1934
- Author: Alberto Moravia
- Translator: William Weaver
- Published: Bompiani (1982, Italian) Farrar, Straus and Giroux (1999, English)
- Media type: print
- Pages: 297
- ISBN: 0374526524

= 1934 (novel) =

1982 novel by Alberto Moravia

1934 is a novel by Italian author Alberto Moravia, first published in 1982. It is a political tale about an Italian anti-Fascist and the encounter he has with a German girl.

==Synopsis==
The story takes place in 1934 on a boat ride to Capri. It details the relationship between an Italian anti-Fascist—Lucio—and a scared, suicidal German girl.
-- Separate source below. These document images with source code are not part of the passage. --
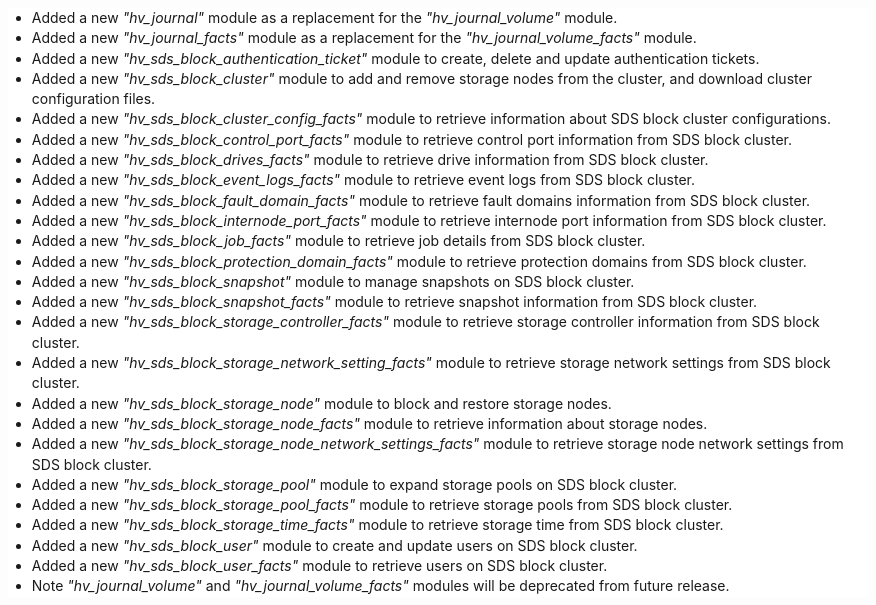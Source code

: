 * Added a new <em class="title-reference">\"hv\_journal\"</em> module as a replacement for the <em class="title-reference">\"hv\_journal\_volume\"</em> module\.
* Added a new <em class="title-reference">\"hv\_journal\_facts\"</em> module as a replacement for the <em class="title-reference">\"hv\_journal\_volume\_facts\"</em> module\.
* Added a new <em class="title-reference">\"hv\_sds\_block\_authentication\_ticket\"</em> module to create\, delete and update authentication tickets\.
* Added a new <em class="title-reference">\"hv\_sds\_block\_cluster\"</em> module to add and remove storage nodes from the cluster\, and download cluster configuration files\.
* Added a new <em class="title-reference">\"hv\_sds\_block\_cluster\_config\_facts\"</em> module to retrieve information about SDS block cluster configurations\.
* Added a new <em class="title-reference">\"hv\_sds\_block\_control\_port\_facts\"</em> module to retrieve control port information from SDS block cluster\.
* Added a new <em class="title-reference">\"hv\_sds\_block\_drives\_facts\"</em> module to retrieve drive information from SDS block cluster\.
* Added a new <em class="title-reference">\"hv\_sds\_block\_event\_logs\_facts\"</em> module to retrieve event logs from SDS block cluster\.
* Added a new <em class="title-reference">\"hv\_sds\_block\_fault\_domain\_facts\"</em> module to retrieve fault domains information from SDS block cluster\.
* Added a new <em class="title-reference">\"hv\_sds\_block\_internode\_port\_facts\"</em> module to retrieve internode port information from SDS block cluster\.
* Added a new <em class="title-reference">\"hv\_sds\_block\_job\_facts\"</em> module to retrieve job details from SDS block cluster\.
* Added a new <em class="title-reference">\"hv\_sds\_block\_protection\_domain\_facts\"</em> module to retrieve protection domains from SDS block cluster\.
* Added a new <em class="title-reference">\"hv\_sds\_block\_snapshot\"</em> module to manage snapshots on SDS block cluster\.
* Added a new <em class="title-reference">\"hv\_sds\_block\_snapshot\_facts\"</em> module to retrieve snapshot information from SDS block cluster\.
* Added a new <em class="title-reference">\"hv\_sds\_block\_storage\_controller\_facts\"</em> module to retrieve storage controller information from SDS block cluster\.
* Added a new <em class="title-reference">\"hv\_sds\_block\_storage\_network\_setting\_facts\"</em> module to retrieve storage network settings from SDS block cluster\.
* Added a new <em class="title-reference">\"hv\_sds\_block\_storage\_node\"</em> module to block and restore storage nodes\.
* Added a new <em class="title-reference">\"hv\_sds\_block\_storage\_node\_facts\"</em> module to retrieve information about storage nodes\.
* Added a new <em class="title-reference">\"hv\_sds\_block\_storage\_node\_network\_settings\_facts\"</em> module to retrieve storage node network settings from SDS block cluster\.
* Added a new <em class="title-reference">\"hv\_sds\_block\_storage\_pool\"</em> module to expand storage pools on SDS block cluster\.
* Added a new <em class="title-reference">\"hv\_sds\_block\_storage\_pool\_facts\"</em> module to retrieve storage pools from SDS block cluster\.
* Added a new <em class="title-reference">\"hv\_sds\_block\_storage\_time\_facts\"</em> module to retrieve storage time from SDS block cluster\.
* Added a new <em class="title-reference">\"hv\_sds\_block\_user\"</em> module to create and update users on SDS block cluster\.
* Added a new <em class="title-reference">\"hv\_sds\_block\_user\_facts\"</em> module to retrieve users on SDS block cluster\.
* Note <em class="title-reference">\"hv\_journal\_volume\"</em> and <em class="title-reference">\"hv\_journal\_volume\_facts\"</em> modules will be deprecated from future release\.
It addresses large philosophical questions like the meaning of life, and love and death, through the author's art.

==Acclaim for the book==
- According to New York Review of Books, Stephen Spender, the book is "one of the most brilliant strokes in this novel about relations in the Thirties between Italians and Germans is that Moravia never reveals whether his Italian narrator and hero is serious or not, and doubt about the seriousness lies in his being Italian. ... This is the truth of the book: that within the external situation of the Italian Fascist--German Nazi relationship it is impossible to accept as authentic virtually anything people do."
- "In his seventy-fifth year, the novelist here confronts the experience of the Italians who were not Fascists, trapped in the current of their historical moment. This is a timely novel, then, for it is in the tradition of retrospective dissection of the Fascist experience that has been so evident in the past decade, both in literature and in the Italian and German cinema." e-Notes.